START ENTRIES SUPPLIED

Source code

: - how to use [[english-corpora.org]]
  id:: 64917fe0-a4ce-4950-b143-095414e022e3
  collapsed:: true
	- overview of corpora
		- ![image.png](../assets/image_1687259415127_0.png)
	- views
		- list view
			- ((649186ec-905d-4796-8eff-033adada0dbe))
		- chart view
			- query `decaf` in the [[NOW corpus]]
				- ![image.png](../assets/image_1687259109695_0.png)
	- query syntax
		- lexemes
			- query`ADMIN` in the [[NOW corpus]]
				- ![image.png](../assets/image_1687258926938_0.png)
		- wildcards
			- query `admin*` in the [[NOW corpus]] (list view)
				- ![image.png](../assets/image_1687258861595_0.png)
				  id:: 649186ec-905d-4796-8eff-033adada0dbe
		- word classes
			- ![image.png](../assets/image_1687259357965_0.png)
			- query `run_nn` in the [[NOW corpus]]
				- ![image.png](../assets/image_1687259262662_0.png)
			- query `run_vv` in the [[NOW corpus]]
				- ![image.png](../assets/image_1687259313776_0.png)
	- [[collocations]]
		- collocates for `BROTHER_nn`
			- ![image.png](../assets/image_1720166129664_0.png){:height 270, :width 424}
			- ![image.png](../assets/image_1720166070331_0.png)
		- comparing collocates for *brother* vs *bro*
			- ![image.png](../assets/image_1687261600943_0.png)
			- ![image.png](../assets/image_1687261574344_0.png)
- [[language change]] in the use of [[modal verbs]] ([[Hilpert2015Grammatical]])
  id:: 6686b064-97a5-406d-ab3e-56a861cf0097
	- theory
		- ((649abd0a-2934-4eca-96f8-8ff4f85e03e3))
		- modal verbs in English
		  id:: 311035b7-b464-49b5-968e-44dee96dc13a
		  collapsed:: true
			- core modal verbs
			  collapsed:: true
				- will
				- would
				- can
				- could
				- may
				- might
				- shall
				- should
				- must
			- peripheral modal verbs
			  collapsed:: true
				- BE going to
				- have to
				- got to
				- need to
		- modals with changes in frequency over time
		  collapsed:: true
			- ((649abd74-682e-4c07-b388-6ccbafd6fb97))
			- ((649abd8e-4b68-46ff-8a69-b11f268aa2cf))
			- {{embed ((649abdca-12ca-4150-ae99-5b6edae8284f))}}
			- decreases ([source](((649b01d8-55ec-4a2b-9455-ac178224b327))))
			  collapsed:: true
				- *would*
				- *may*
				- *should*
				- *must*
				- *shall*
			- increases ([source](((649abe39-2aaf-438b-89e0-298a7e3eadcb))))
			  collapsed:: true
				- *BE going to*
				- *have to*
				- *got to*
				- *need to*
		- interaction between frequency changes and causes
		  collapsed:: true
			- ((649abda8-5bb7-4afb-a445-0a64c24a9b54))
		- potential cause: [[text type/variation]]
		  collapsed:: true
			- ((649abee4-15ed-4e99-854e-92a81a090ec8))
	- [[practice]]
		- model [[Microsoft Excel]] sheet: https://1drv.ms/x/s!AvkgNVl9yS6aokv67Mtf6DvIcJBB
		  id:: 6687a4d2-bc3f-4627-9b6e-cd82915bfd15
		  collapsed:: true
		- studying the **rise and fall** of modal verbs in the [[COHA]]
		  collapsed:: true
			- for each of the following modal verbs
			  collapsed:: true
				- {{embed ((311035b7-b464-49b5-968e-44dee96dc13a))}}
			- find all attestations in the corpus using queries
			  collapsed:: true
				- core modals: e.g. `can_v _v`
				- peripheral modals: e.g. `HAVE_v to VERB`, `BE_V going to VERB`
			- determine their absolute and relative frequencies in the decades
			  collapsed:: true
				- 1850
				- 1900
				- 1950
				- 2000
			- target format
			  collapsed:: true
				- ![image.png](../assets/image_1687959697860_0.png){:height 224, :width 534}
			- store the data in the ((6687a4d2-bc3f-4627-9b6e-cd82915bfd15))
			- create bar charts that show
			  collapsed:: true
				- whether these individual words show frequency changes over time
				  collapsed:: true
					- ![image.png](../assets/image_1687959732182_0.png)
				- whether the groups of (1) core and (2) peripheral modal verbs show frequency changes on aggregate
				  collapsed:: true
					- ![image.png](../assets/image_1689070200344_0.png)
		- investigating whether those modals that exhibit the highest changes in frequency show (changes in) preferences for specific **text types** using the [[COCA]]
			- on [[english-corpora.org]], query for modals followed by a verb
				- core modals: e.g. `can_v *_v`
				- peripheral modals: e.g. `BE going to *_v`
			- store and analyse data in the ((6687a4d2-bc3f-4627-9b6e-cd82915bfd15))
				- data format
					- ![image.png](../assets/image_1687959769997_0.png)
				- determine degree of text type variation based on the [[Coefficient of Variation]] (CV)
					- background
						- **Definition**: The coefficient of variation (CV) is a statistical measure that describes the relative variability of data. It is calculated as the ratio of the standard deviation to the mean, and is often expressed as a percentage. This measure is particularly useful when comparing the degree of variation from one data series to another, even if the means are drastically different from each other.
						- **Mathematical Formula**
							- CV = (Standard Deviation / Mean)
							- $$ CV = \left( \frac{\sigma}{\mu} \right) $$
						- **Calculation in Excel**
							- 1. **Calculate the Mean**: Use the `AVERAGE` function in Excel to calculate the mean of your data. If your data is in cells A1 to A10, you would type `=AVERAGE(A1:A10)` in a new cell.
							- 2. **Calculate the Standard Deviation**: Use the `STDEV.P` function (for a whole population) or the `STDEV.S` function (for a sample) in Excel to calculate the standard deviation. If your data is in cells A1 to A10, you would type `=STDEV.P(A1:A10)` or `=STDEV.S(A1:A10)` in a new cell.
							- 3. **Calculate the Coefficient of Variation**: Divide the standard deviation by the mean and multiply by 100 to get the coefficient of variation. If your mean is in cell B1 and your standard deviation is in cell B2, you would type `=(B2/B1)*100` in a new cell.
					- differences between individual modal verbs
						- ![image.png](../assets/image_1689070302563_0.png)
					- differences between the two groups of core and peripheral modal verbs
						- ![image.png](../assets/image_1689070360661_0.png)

END ENTRIES SUPPLIED

## YOUR GOAL:
Each entry is to be retyped precisely as it stands.

## ANSWER TO THIS PROBLEM:
Source code

: - how to use [[english-corpora.org]]
  id:: 64917fe0-a4ce-4950-b143-095414e022e3
  collapsed:: true
	- overview of corpora
		- ![image.png](../assets/image_1687259415127_0.png)
	- views
		- list view
			- ((649186ec-905d-4796-8eff-033adada0dbe))
		- chart view
			- query `decaf` in the [[NOW corpus]]
				- ![image.png](../assets/image_1687259109695_0.png)
	- query syntax
		- lexemes
			- query`ADMIN` in the [[NOW corpus]]
				- ![image.png](../assets/image_1687258926938_0.png)
		- wildcards
			- query `admin*` in the [[NOW corpus]] (list view)
				- ![image.png](../assets/image_1687258861595_0.png)
				  id:: 649186ec-905d-4796-8eff-033adada0dbe
		- word classes
			- ![image.png](../assets/image_1687259357965_0.png)
			- query `run_nn` in the [[NOW corpus]]
				- ![image.png](../assets/image_1687259262662_0.png)
			- query `run_vv` in the [[NOW corpus]]
				- ![image.png](../assets/image_1687259313776_0.png)
	- [[collocations]]
		- collocates for `BROTHER_nn`
			- ![image.png](../assets/image_1720166129664_0.png){:height 270, :width 424}
			- ![image.png](../assets/image_1720166070331_0.png)
		- comparing collocates for *brother* vs *bro*
			- ![image.png](../assets/image_1687261600943_0.png)
			- ![image.png](../assets/image_1687261574344_0.png)
- [[language change]] in the use of [[modal verbs]] ([[Hilpert2015Grammatical]])
  id:: 6686b064-97a5-406d-ab3e-56a861cf0097
	- theory
		- ((649abd0a-2934-4eca-96f8-8ff4f85e03e3))
		- modal verbs in English
		  id:: 311035b7-b464-49b5-968e-44dee96dc13a
		  collapsed:: true
			- core modal verbs
			  collapsed:: true
				- will
				- would
				- can
				- could
				- may
				- might
				- shall
				- should
				- must
			- peripheral modal verbs
			  collapsed:: true
				- BE going to
				- have to
				- got to
				- need to
		- modals with changes in frequency over time
		  collapsed:: true
			- ((649abd74-682e-4c07-b388-6ccbafd6fb97))
			- ((649abd8e-4b68-46ff-8a69-b11f268aa2cf))
			- {{embed ((649abdca-12ca-4150-ae99-5b6edae8284f))}}
			- decreases ([source](((649b01d8-55ec-4a2b-9455-ac178224b327))))
			  collapsed:: true
				- *would*
				- *may*
				- *should*
				- *must*
				- *shall*
			- increases ([source](((649abe39-2aaf-438b-89e0-298a7e3eadcb))))
			  collapsed:: true
				- *BE going to*
				- *have to*
				- *got to*
				- *need to*
		- interaction between frequency changes and causes
		  collapsed:: true
			- ((649abda8-5bb7-4afb-a445-0a64c24a9b54))
		- potential cause: [[text type/variation]]
		  collapsed:: true
			- ((649abee4-15ed-4e99-854e-92a81a090ec8))
	- [[practice]]
		- model [[Microsoft Excel]] sheet: https://1drv.ms/x/s!AvkgNVl9yS6aokv67Mtf6DvIcJBB
		  id:: 6687a4d2-bc3f-4627-9b6e-cd82915bfd15
		  collapsed:: true
		- studying the **rise and fall** of modal verbs in the [[COHA]]
		  collapsed:: true
			- for each of the following modal verbs
			  collapsed:: true
				- {{embed ((311035b7-b464-49b5-968e-44dee96dc13a))}}
			- find all attestations in the corpus using queries
			  collapsed:: true
				- core modals: e.g. `can_v _v`
				- peripheral modals: e.g. `HAVE_v to VERB`, `BE_V going to VERB`
			- determine their absolute and relative frequencies in the decades
			  collapsed:: true
				- 1850
				- 1900
				- 1950
				- 2000
			- target format
			  collapsed:: true
				- ![image.png](../assets/image_1687959697860_0.png){:height 224, :width 534}
			- store the data in the ((6687a4d2-bc3f-4627-9b6e-cd82915bfd15))
			- create bar charts that show
			  collapsed:: true
				- whether these individual words show frequency changes over time
				  collapsed:: true
					- ![image.png](../assets/image_1687959732182_0.png)
				- whether the groups of (1) core and (2) peripheral modal verbs show frequency changes on aggregate
				  collapsed:: true
					- ![image.png](../assets/image_1689070200344_0.png)
		- investigating whether those modals that exhibit the highest changes in frequency show (changes in) preferences for specific **text types** using the [[COCA]]
			- on [[english-corpora.org]], query for modals followed by a verb
				- core modals: e.g. `can_v *_v`
				- peripheral modals: e.g. `BE going to *_v`
			- store and analyse data in the ((6687a4d2-bc3f-4627-9b6e-cd82915bfd15))
				- data format
					- ![image.png](../assets/image_1687959769997_0.png)
				- determine degree of text type variation based on the [[Coefficient of Variation]] (CV)
					- background
						- **Definition**: The coefficient of variation (CV) is a statistical measure that describes the relative variability of data. It is calculated as the ratio of the standard deviation to the mean, and is often expressed as a percentage. This measure is particularly useful when comparing the degree of variation from one data series to another, even if the means are drastically different from each other.
						- **Mathematical Formula**
							- CV = (Standard Deviation / Mean)
							- $$ CV = \left( \frac{\sigma}{\mu} \right) $$
						- **Calculation in Excel**
							- 1. **Calculate the Mean**: Use the `AVERAGE` function in Excel to calculate the mean of your data. If your data is in cells A1 to A10, you would type `=AVERAGE(A1:A10)` in a new cell.
							- 2. **Calculate the Standard Deviation**: Use the `STDEV.P` function (for a whole population) or the `STDEV.S` function (for a sample) in Excel to calculate the standard deviation. If your data is in cells A1 to A10, you would type `=STDEV.P(A1:A10)` or `=STDEV.S(A1:A10)` in a new cell.
							- 3. **Calculate the Coefficient of Variation**: Divide the standard deviation by the mean and multiply by 100 to get the coefficient of variation. If your mean is in cell B1 and your standard deviation is in cell B2, you would type `=(B2/B1)*100` in a new cell.
					- differences between individual modal verbs
						- ![image.png](../assets/image_1689070302563_0.png)
					- differences between the two groups of core and peripheral modal verbs
						- ![image.png](../assets/image_1689070360661_0.png)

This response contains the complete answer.